Create Custom JQ Pipeline Augmentations

Pipeline augmentation allows you to add custom parsing to existing LogRhythm (LR) pipelines, and allows you to parse any field in the raw log, and have it show up in the SIEM as a LogRhythm metadata field.

Since you are adding onto existing LR system pipelines, your augmented pipeline will still receive parsing improvements and bug fixes when released.

Pipeline Augmentation is a custom extension of existing LogRhythm system pipelines. If you want to create your own custom pipeline, see Create Custom Open Collector Pipelines.

Workflow

Logs ingested by the Open Collector go through a sequence of transformative processes before being sent to the Agent. These processes include the Transforms and Syslog Conversion subcomponents that make up the parsing topology. The augmentation option provides an additional subcomponent that allows you to add custom parsing for a pipeline that LogRhythm supports (for a visual representation of the Parsing Topology, see the diagram below).
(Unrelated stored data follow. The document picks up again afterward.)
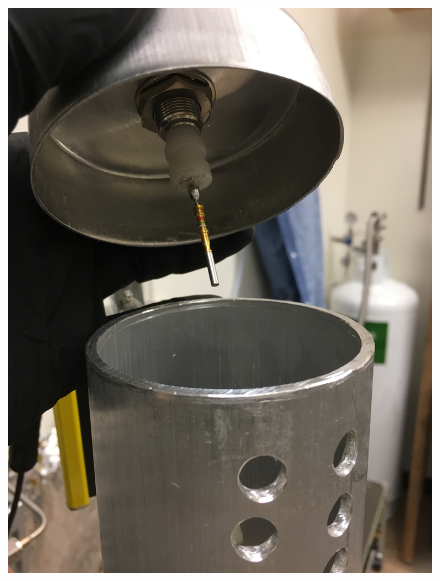 \begin{figure}[htbp]
\begin{minipage}{0.33\textwidth}
    \includegraphics[width=\linewidth]{figures/testbed/ft6_5.jpg}
    \end{minipage}
        \hspace{\fill} %
    \begin{minipage}{0.33\textwidth}

\end{minipage}
\end{figure}
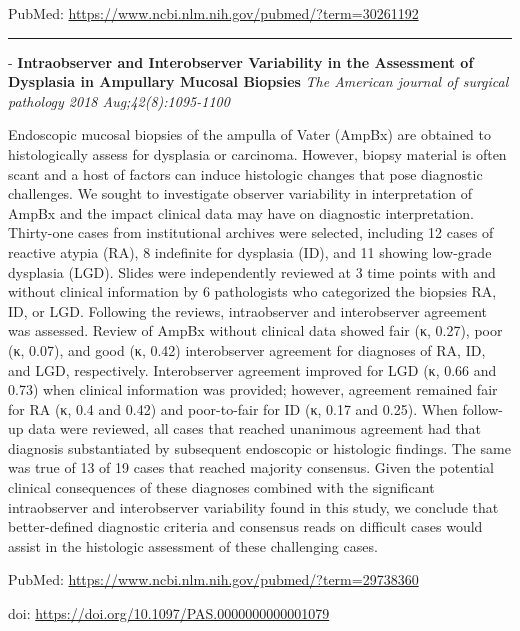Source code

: \documentclass[]{article}
\begin{document}
PubMed: \url{https://www.ncbi.nlm.nih.gov/pubmed/?term=30261192}

{}

{}

\begin{center}\rule{0.5\linewidth}{\linethickness}\end{center}

 - \textbf{Intraobserver and Interobserver Variability in the Assessment
of Dysplasia in Ampullary Mucosal Biopsies} \emph{The American journal
of surgical pathology 2018 Aug;42(8):1095-1100}

Endoscopic mucosal biopsies of the ampulla of Vater (AmpBx) are obtained
to histologically assess for dysplasia or carcinoma. However, biopsy
material is often scant and a host of factors can induce histologic
changes that pose diagnostic challenges. We sought to investigate
observer variability in interpretation of AmpBx and the impact clinical
data may have on diagnostic interpretation. Thirty-one cases from
institutional archives were selected, including 12 cases of reactive
atypia (RA), 8 indefinite for dysplasia (ID), and 11 showing low-grade
dysplasia (LGD). Slides were independently reviewed at 3 time points
with and without clinical information by 6 pathologists who categorized
the biopsies RA, ID, or LGD. Following the reviews, intraobserver and
interobserver agreement was assessed. Review of AmpBx without clinical
data showed fair (κ, 0.27), poor (κ, 0.07), and good (κ, 0.42)
interobserver agreement for diagnoses of RA, ID, and LGD, respectively.
Interobserver agreement improved for LGD (κ, 0.66 and 0.73) when
clinical information was provided; however, agreement remained fair for
RA (κ, 0.4 and 0.42) and poor-to-fair for ID (κ, 0.17 and 0.25). When
follow-up data were reviewed, all cases that reached unanimous agreement
had that diagnosis substantiated by subsequent endoscopic or histologic
findings. The same was true of 13 of 19 cases that reached majority
consensus. Given the potential clinical consequences of these diagnoses
combined with the significant intraobserver and interobserver
variability found in this study, we conclude that better-defined
diagnostic criteria and consensus reads on difficult cases would assist
in the histologic assessment of these challenging cases.

PubMed: \url{https://www.ncbi.nlm.nih.gov/pubmed/?term=29738360}

doi: \url{https://doi.org/10.1097/PAS.0000000000001079}

{}
\end{document}
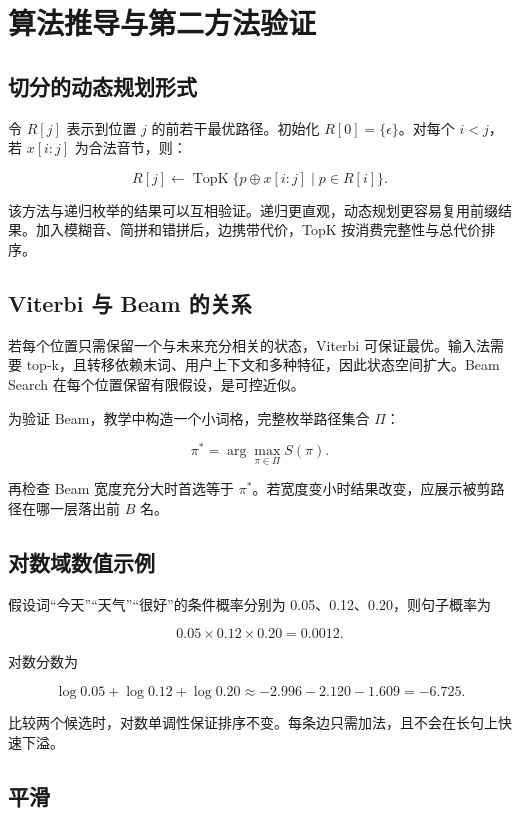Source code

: \chapter{算法推导与第二方法验证}

\section{切分的动态规划形式}

令 \(R[j]\) 表示到位置 \(j\) 的前若干最优路径。初始化 \(R[0]=\{\epsilon\}\)。对每个 \(i<j\)，若 \(x[i:j]\) 为合法音节，则：

\[
R[j]\leftarrow \operatorname{TopK}\{p\oplus x[i:j]\mid p\in R[i]\}.
\]

该方法与递归枚举的结果可以互相验证。递归更直观，动态规划更容易复用前缀结果。加入模糊音、简拼和错拼后，边携带代价，TopK 按消费完整性与总代价排序。

\section{Viterbi 与 Beam 的关系}

若每个位置只需保留一个与未来充分相关的状态，Viterbi 可保证最优。输入法需要 top-k，且转移依赖末词、用户上下文和多种特征，因此状态空间扩大。Beam Search 在每个位置保留有限假设，是可控近似。

为验证 Beam，教学中构造一个小词格，完整枚举路径集合 \(\Pi\)：

\[
\pi^*=\arg\max_{\pi\in\Pi}S(\pi).
\]

再检查 Beam 宽度充分大时首选等于 \(\pi^*\)。若宽度变小时结果改变，应展示被剪路径在哪一层落出前 \(B\) 名。

\section{对数域数值示例}

假设词“今天”“天气”“很好”的条件概率分别为 0.05、0.12、0.20，则句子概率为

\[
0.05\times0.12\times0.20=0.0012.
\]

对数分数为

\[
\log0.05+\log0.12+\log0.20\approx-2.996-2.120-1.609=-6.725.
\]

比较两个候选时，对数单调性保证排序不变。每条边只需加法，且不会在长句上快速下溢。

\section{平滑}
As with Custom Pipeline Creation, we use JQ for parsing alterations to our JSON logs.

Augmenting a Pipeline

Prerequisites:

Open Collector version 5.1.1 or greater.
The ocpipeline tool, version 5.1.0 or greater.
The lrjq utility, version 5.1.0 or greater.
The lrctl image, version 5.1.1 or greater.
A raw beat log that you want to augment.

The following procedure describes how to augment a pipeline, using EventHubBeat as an example. The custom parsing in this example will map the host name of the heart beat log to sname and convert seconds to minutes. Below is an example of an eventhubbeat heart beat log.
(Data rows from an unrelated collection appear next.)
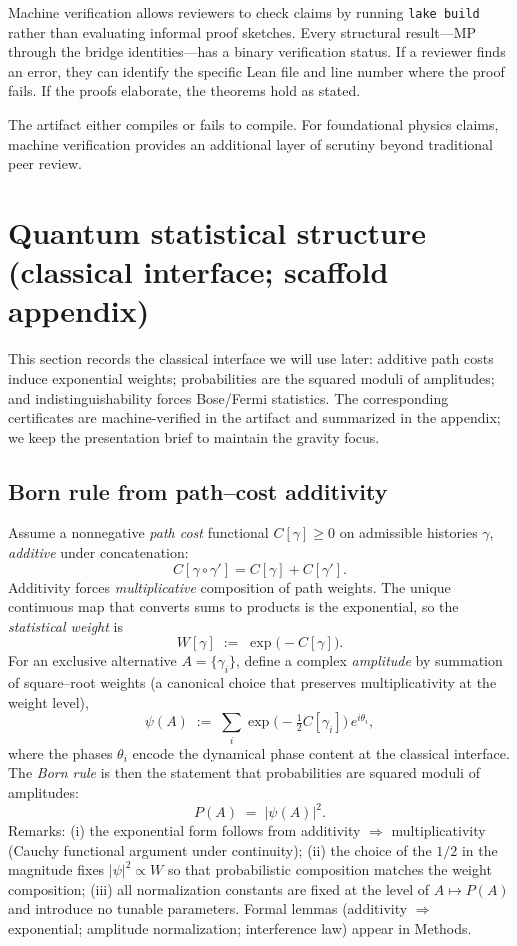 \documentclass[11pt]{article}
\begin{document}
Machine verification allows reviewers to check claims by running \texttt{lake build} rather than evaluating informal proof sketches. Every structural result—MP through the bridge identities—has a binary verification status. If a reviewer finds an error, they can identify the specific Lean file and line number where the proof fails. If the proofs elaborate, the theorems hold as stated.

The artifact either compiles or fails to compile. For foundational physics claims, machine verification provides an additional layer of scrutiny beyond traditional peer review.

\section{Quantum statistical structure (classical interface; scaffold appendix)}
\label{sec:quantum-structure}

This section records the classical interface we will use later: additive path costs induce exponential weights; probabilities are the squared moduli of amplitudes; and indistinguishability forces Bose/Fermi statistics. The corresponding certificates are machine-verified in the artifact and summarized in the appendix; we keep the presentation brief to maintain the gravity focus.

\subsection{Born rule from path--cost additivity}
\label{subsec:born-additivity}

Assume a nonnegative \emph{path cost} functional $C[\gamma]\ge 0$ on admissible histories $\gamma$, \emph{additive} under concatenation:
\[
C[\gamma\circ\gamma']=C[\gamma]+C[\gamma'].
\]
Additivity forces \emph{multiplicative} composition of path weights. The unique continuous map that converts sums to products is the exponential, so the \emph{statistical weight} is
\[
W[\gamma]\;:=\;\exp\!\big(-C[\gamma]\big).
\]
For an exclusive alternative $A=\{\gamma_i\}$, define a complex \emph{amplitude} by summation of square–root weights (a canonical choice that preserves multiplicativity at the weight level),
\[
\psi(A)\;:=\;\sum_i \exp\!\Big(-\tfrac{1}{2}C[\gamma_i]\Big)\,e^{i\theta_i},
\]
where the phases $\theta_i$ encode the dynamical phase content at the classical interface. The \emph{Born rule} is then the statement that probabilities are squared moduli of amplitudes:
\[
P(A)\;=\;|\psi(A)|^2.
\]
Remarks: (i) the exponential form follows from additivity $\Rightarrow$ multiplicativity (Cauchy functional argument under continuity); (ii) the choice of the $1/2$ in the magnitude fixes $|\psi|^2\propto W$ so that probabilistic composition matches the weight composition; (iii) all normalization constants are fixed at the level of $A\mapsto P(A)$ and introduce no tunable parameters. Formal lemmas (additivity $\Rightarrow$ exponential; amplitude normalization; interference law) appear in Methods.
\end{document}

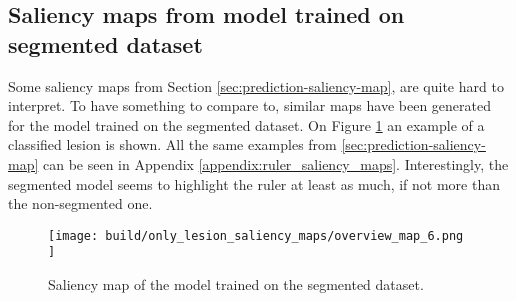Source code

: \subsection{Saliency maps from model trained on segmented dataset}
Some saliency maps from Section \ref{sec:prediction-saliency-map},
are quite hard to interpret.
To have something to compare to, similar maps have been generated for the model
trained on the segmented dataset.
On Figure \ref{fig:segmented_prediction_saliency_map} an example of a classified lesion is shown.
All the same examples from \ref{sec:prediction-saliency-map} can be seen in Appendix \ref{appendix:ruler_saliency_maps}.
Interestingly, the segmented model seems to highlight the ruler at least as much, if not more than the non-segmented one.
\begin{figure}[ht]
    \centering
    \texttt{[image: 
        build/only\_lesion\_saliency\_maps/overview\_map\_6.png
    ]}
    \caption{Saliency map of the model trained on the segmented dataset.}
    \label{fig:segmented_prediction_saliency_map}
\end{figure}
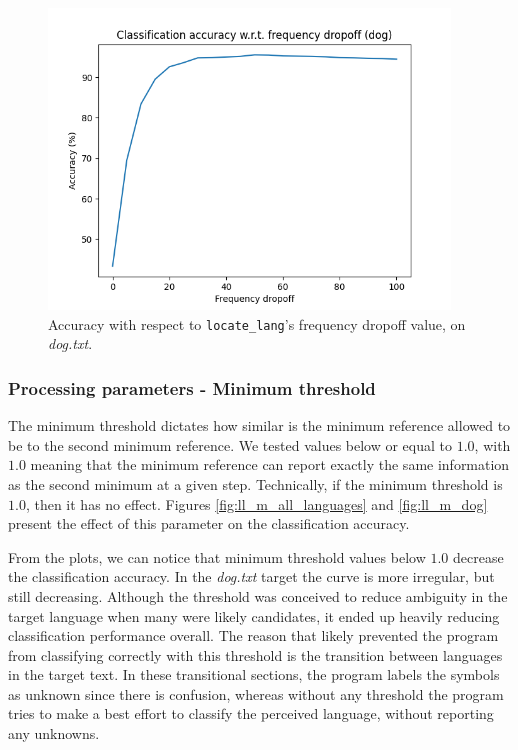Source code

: \documentclass{article}
\begin{document}
\begin{figure}
    \centering
    \includegraphics[width=0.95\textwidth]{../results/dog/ll-f.png}
    \caption{Accuracy with respect to \texttt{locate\_lang}'s frequency dropoff value, on \textit{dog.txt}.}
    \label{fig:ll_f_dog}
\end{figure}

\subsubsection{Processing parameters - Minimum threshold}
\label{subsubsec:results_locate_lang_minimum_threshold}

The minimum threshold dictates how similar is the minimum reference allowed to be to the second minimum reference.
We tested values below or equal to $1.0$, with $1.0$ meaning that the minimum reference can report exactly the same information as the second minimum at a given step.
Technically, if the minimum threshold is $1.0$, then it has no effect.
Figures \ref{fig:ll_m_all_languages} and \ref{fig:ll_m_dog} present the effect of this parameter on the classification accuracy.

From the plots, we can notice that minimum threshold values below $1.0$ decrease the classification accuracy.
In the \textit{dog.txt} target the curve is more irregular, but still decreasing.
Although the threshold was conceived to reduce ambiguity in the target language when many were likely candidates, it ended up heavily reducing classification performance overall.
The reason that likely prevented the program from classifying correctly with this threshold is the transition between languages in the target text.
In these transitional sections, the program labels the symbols as unknown since there is confusion, whereas without any threshold the program tries to make a best effort to classify the perceived language, without reporting any unknowns.
\end{document}
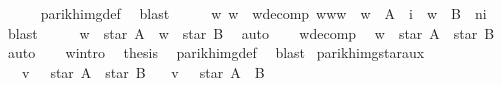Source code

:\begin{isabellebody}
\ \ \ \ \isamarkupfalse%
\ parikh{\isacharunderscore}{\kern0pt}img{\isacharunderscore}{\kern0pt}def\ \isamarkupfalse%
\ blast\isanewline
\ \ \isamarkupfalse%
\ \isamarkupfalse%
\ w{}\ w{}\ \ w{\isacharunderscore}{\kern0pt}decomp{\isacharcolon}{\kern0pt}\ {\isachardoublequoteopen}w{\isacharequal}{\kern0pt}w{}{\isacharat}{\kern0pt}w{}\ {\isasymand}\ w{}\ {\isasymin}\ A\ {\isacharcircum}{\kern0pt}{\isacharcircum}{\kern0pt}\ i\ {\isasymand}\ w{}\ {\isasymin}\ B\ {\isacharcircum}{\kern0pt}{\isacharcircum}{\kern0pt}\ {\isacharparenleft}{\kern0pt}n{\isacharminus}{\kern0pt}i{\isacharparenright}{\kern0pt}{\isachardoublequoteclose}\ \isamarkupfalse%
\ blast\isanewline
\ \ \isamarkupfalse%
\ \isamarkupfalse%
\ {\isachardoublequoteopen}w{}\ {\isasymin}\ star\ A{\isachardoublequoteclose}\ \ {\isachardoublequoteopen}w{}\ {\isasymin}\ star\ B{\isachardoublequoteclose}\ \isamarkupfalse%
\ auto\isanewline
\ \ \isamarkupfalse%
\ w{\isacharunderscore}{\kern0pt}decomp\ \isamarkupfalse%
\ {\isachardoublequoteopen}w\ {\isasymin}\ star\ A\ {\isacharat}{\kern0pt}{\isacharat}{\kern0pt}\ star\ B{\isachardoublequoteclose}\ \isamarkupfalse%
\ auto\isanewline
\ \ \isamarkupfalse%
\ w{\isacharunderscore}{\kern0pt}intro\ \isamarkupfalse%
\ {\isacharquery}{\kern0pt}thesis\ \isamarkupfalse%
\ parikh{\isacharunderscore}{\kern0pt}img{\isacharunderscore}{\kern0pt}def\ \isamarkupfalse%
\ blast\isanewline
{}\isamarkupfalse%
%
\endisatagproof
{\isafoldproof}%
%
\isadelimproof
\isanewline
%
\endisadelimproof
\isanewline
{}\isamarkupfalse%
\ parikh{\isacharunderscore}{\kern0pt}img{\isacharunderscore}{\kern0pt}star{\isacharunderscore}{\kern0pt}aux{}{\isacharcolon}{\kern0pt}\isanewline
\ \ \ {\isachardoublequoteopen}v\ {\isasymin}\ {\isasymPsi}\ {\isacharparenleft}{\kern0pt}star\ A\ {\isacharat}{\kern0pt}{\isacharat}{\kern0pt}\ star\ B{\isacharparenright}{\kern0pt}{\isachardoublequoteclose}\isanewline
\ \ \ {\isachardoublequoteopen}v\ {\isasymin}\ {\isasymPsi}\ {\isacharparenleft}{\kern0pt}star\ {\isacharparenleft}{\kern0pt}A\ {\isasymunion}\ B{\isacharparenright}{\kern0pt}{\isacharparenright}{\kern0pt}{\isachardoublequoteclose}\isanewline

\end{isabellebody}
   "@timestamp":"2020-01-13T07:44:02.505Z",
   "@metadata":{
      "beat":"eventhubbeat",
      "type":"doc",
      "version":"6.6.0"

   },
   "heartbeat":"{\"service_name\":\"eventhubbeat\",\"service_version\":\"6.6.0\",\"time\":{\"seconds\":1578901442505540100},\"status\":{\"code\":2,\"description\":\"Service is Running\"}}",

   "beat":{
      "version":"6.6.0",
      "name":"f1a0791c9459",
      "hostname":"f1a0791c9459"

   },
   "host":{
      "name":"f1a0791c9459"
   }
}

Step 1: Visualize Your Augmentation

LogRhythm provides a testing utility so you can see the output of Transforms from the Parsing Topology (see the Parsing Topology diagram above). This testing utility shows you exactly what happens to your raw beat log during the Transforms phase.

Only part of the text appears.